Background: Earlier studies indicate that midwife-led birth settings are associated with modest benefits, including reduced medical interventions and increased maternal satisfaction. The generalizability of these studies to birth settings with low intervention rates, like those generally found in Norway, is not obvious. The aim of the present study was to compare intervention rates associated with labour in low-risk women who begin their labour in a midwife-led unit and a conventional care unit.
Methods: Eligible participants were low-risk primiparas who met the criteria for delivery in the midwife-led ward regardless of which cohort they were allocated to. The two wards are localised at the same floor. Women in both cohorts received the same standardized public antenatal care by general medical practitioners and midwifes who were not involved in the delivery. After admission of a woman to the midwife-led ward, the next woman who met the inclusion criteria, but preferred delivery at the conventional delivery ward, was allocated to the conventional delivery ward cohort. Among the 252 women in the midwife-led ward cohort, 74 (29%) women were transferred to the conventional delivery ward during labour.

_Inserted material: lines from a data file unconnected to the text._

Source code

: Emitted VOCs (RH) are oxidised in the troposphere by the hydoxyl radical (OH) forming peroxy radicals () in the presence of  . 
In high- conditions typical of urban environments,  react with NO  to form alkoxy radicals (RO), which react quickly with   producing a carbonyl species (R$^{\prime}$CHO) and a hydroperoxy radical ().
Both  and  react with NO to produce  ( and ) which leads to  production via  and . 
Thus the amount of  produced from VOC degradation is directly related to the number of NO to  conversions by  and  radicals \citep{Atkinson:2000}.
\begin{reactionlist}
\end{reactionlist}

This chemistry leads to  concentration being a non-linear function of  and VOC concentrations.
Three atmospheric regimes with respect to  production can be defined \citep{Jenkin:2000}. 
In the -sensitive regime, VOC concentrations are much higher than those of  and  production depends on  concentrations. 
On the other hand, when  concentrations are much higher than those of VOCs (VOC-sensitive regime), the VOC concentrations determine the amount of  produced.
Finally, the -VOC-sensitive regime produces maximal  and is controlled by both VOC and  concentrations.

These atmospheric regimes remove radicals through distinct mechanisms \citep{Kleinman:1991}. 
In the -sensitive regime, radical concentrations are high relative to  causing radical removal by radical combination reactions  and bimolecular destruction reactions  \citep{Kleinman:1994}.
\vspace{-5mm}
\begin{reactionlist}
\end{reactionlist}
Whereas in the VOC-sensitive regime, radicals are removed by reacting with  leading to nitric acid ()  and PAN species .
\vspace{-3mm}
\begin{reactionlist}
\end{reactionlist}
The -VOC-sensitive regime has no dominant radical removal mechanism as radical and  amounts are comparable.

Results: Emergency caesarean and instrumental delivery rates in women who were admitted to the midwife-led and conventional birth wards were statistically non-different, but more women admitted to the conventional birth ward had episiotomy. More women in the conventional delivery ward received epidural analgesia, pudental nerve block and nitrous oxide, while more women in the midwife-led ward received opiates and non-pharmacological pain relief.
Conclusion: We did not find evidence that starting delivery in the midwife-led setting offers the advantage of lower operative delivery rates. However, epidural analgesia, pudental nerve block and episiotomies were less often while non-pharmacological pain relief was often used in the midwife-led ward.